The Virginian-Pilot
                            THE VIRGINIAN-PILOT  
              Copyright (c) 1994, Landmark Communications, Inc.

DATE: Sunday, November 6, 1994               TAG: 9411051056
SECTION: COMMENTARY               PAGE: J2   EDITION: FINAL 
TYPE: Book Review 
SOURCE: BY BRITT RENO
                                             LENGTH: Medium:   87 lines

A FAMILY BLOODLETTING

WINTER BIRDS

JIM GRIMSLEY

Algonquin Books of Chapel Hill. 209 pp. $18.95.

As a child growing up in rural North Carolina, Jim Grimsley lived in constant fear of the most minor injury. A hemophiliac living in a volatile family, he daily faced the prospect of bleeding to death. But he survived, enduring his father's drunken abuse, his mother's helpless cries and countless nights of terror.

Grimsley, 38, began writing Winter Birds, his first novel, while still a student at the University of North Carolina at Chapel Hill in the 1970s. The disturbing autobiographical tale was completed in 1984 and published abroad by a German press after six years of rejection by U.S. publishers.

When his novel didn't sell at home, Grimsley turned to writing plays at Atlanta's 7Stages Theater, where he won the 1988 Oppenheimer Award for best new American playwright and is now a writer-in-residence. Algonquin Books decided to publish Winter Birds after seeing the manuscript at the 1992 Frankfurt Book Fair.

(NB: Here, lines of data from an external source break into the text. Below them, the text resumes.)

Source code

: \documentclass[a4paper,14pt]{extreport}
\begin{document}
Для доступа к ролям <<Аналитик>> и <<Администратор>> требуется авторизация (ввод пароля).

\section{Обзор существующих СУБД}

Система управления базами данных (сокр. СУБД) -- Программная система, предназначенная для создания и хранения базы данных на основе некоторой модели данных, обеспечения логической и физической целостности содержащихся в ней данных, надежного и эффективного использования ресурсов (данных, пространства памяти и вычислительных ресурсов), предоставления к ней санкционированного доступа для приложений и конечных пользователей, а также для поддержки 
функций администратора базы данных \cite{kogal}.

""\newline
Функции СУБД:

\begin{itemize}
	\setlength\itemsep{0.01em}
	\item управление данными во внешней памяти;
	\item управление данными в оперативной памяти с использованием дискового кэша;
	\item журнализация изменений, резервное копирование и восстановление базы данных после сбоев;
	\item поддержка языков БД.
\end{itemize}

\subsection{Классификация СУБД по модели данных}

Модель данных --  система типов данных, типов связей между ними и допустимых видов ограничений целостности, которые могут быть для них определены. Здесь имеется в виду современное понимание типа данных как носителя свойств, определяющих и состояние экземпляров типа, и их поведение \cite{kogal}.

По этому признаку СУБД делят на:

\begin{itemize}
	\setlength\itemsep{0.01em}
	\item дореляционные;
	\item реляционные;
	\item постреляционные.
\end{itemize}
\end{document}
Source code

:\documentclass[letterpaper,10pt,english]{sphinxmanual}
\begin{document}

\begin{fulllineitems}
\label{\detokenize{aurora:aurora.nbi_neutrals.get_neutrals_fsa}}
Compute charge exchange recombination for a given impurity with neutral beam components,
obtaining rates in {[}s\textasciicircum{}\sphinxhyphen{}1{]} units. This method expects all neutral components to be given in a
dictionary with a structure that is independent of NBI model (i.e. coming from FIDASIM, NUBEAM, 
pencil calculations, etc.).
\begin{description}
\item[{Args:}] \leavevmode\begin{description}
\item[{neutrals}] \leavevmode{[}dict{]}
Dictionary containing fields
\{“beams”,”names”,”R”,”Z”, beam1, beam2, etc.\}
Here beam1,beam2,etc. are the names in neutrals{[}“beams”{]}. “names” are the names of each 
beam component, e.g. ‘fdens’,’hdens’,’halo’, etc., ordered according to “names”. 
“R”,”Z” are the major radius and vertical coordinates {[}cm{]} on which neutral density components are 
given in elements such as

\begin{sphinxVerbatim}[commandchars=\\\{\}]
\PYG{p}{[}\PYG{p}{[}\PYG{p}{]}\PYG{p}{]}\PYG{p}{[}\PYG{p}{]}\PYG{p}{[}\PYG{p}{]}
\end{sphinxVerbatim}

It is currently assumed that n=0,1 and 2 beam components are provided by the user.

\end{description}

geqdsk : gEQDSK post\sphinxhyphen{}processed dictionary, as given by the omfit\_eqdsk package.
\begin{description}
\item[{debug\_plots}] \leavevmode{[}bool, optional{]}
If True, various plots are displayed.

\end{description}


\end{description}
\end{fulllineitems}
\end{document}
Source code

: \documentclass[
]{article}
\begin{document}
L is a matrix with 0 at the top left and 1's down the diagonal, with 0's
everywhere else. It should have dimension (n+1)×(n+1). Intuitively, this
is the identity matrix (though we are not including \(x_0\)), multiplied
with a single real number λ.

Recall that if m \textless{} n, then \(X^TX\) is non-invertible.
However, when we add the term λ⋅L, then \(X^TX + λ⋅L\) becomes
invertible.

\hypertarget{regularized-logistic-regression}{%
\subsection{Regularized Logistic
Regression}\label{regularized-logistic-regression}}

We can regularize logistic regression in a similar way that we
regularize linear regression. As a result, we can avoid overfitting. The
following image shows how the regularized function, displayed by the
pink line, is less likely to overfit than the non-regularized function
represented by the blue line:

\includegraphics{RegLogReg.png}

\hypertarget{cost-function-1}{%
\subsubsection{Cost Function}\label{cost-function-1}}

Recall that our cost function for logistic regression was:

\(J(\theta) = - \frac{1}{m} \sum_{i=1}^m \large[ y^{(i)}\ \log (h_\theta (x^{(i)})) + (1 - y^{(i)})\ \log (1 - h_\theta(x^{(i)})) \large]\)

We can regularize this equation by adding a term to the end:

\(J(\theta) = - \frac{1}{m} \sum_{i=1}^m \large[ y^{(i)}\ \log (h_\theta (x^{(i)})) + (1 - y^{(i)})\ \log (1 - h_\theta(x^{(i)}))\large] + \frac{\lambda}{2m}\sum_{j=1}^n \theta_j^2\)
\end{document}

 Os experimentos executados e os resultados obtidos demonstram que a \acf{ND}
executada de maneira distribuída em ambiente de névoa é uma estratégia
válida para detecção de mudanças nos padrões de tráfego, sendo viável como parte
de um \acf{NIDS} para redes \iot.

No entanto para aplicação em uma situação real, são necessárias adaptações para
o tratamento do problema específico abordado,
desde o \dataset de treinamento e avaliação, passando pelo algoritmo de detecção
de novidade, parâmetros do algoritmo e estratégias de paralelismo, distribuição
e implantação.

In Winter Birds, Grimsley looks back on his 8-year-old self with an omniscient eye and a reassuring hand. Writing in the second person, he speaks to Danny Crell, his alter ego, in a gentle voice, trying to make sense of all of the turmoil in his life - and teaching Danny what Jim has taken decades to learn and understand. The tone is haunting, and the prose is riveting, deftly combining beauty with anguish.

Danny lives in a small circular house with his parents and four siblings. He spends a lot of time by the river trying to escape the cycles of abuse and circles of confusion in his life. There he fantasizes that his family is dead and that he is an orphan. A kind imaginary friend, the River Man, envelops him and keeps him safe from harm.

The Crell home has not been safe for years, not since father Bobjay ground up half his arm in a corn harvester. After the accident he began drinking heavily, mistrusting his wife and verbally and physically abusing her. He became a Jekyll-Hyde type, snapping in and out of drunken rages.

His long-suffering wife, Ellen, holds the house together. A loving mother, she will sacrifice anything for her children. She is the buffer between her abusive husband and her fragile children, calm and confident even as her voice cracks with fear.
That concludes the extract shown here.